EXERCISE REQUIREMENTS: Copy out the records again. Change nothing.

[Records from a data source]
Content starts
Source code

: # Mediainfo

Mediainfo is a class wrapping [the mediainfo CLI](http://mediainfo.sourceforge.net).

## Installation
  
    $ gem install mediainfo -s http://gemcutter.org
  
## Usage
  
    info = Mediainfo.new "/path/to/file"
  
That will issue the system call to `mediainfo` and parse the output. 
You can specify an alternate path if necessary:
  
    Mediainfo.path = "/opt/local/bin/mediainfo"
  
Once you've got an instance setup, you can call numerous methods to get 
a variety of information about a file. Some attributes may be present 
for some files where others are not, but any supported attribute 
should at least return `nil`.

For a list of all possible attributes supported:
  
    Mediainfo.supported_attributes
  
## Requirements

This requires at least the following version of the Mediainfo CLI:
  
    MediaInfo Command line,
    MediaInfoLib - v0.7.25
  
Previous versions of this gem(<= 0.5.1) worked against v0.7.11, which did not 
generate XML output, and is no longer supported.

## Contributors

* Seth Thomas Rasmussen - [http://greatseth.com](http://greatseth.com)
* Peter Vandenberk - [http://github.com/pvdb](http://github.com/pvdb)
Content ends
WRITTEN SOLUTION:
Source code

: # Mediainfo

Mediainfo is a class wrapping [the mediainfo CLI](http://mediainfo.sourceforge.net).

## Installation
  
    $ gem install mediainfo -s http://gemcutter.org
  
## Usage
  
    info = Mediainfo.new "/path/to/file"
  
That will issue the system call to `mediainfo` and parse the output. 
You can specify an alternate path if necessary:
  
    Mediainfo.path = "/opt/local/bin/mediainfo"
  
Once you've got an instance setup, you can call numerous methods to get 
a variety of information about a file. Some attributes may be present 
for some files where others are not, but any supported attribute 
should at least return `nil`.

For a list of all possible attributes supported:
  
    Mediainfo.supported_attributes
  
## Requirements

This requires at least the following version of the Mediainfo CLI:
  
    MediaInfo Command line,
    MediaInfoLib - v0.7.25
  
Previous versions of this gem(<= 0.5.1) worked against v0.7.11, which did not 
generate XML output, and is no longer supported.

## Contributors

* Seth Thomas Rasmussen - [http://greatseth.com](http://greatseth.com)
* Peter Vandenberk - [http://github.com/pvdb](http://github.com/pvdb)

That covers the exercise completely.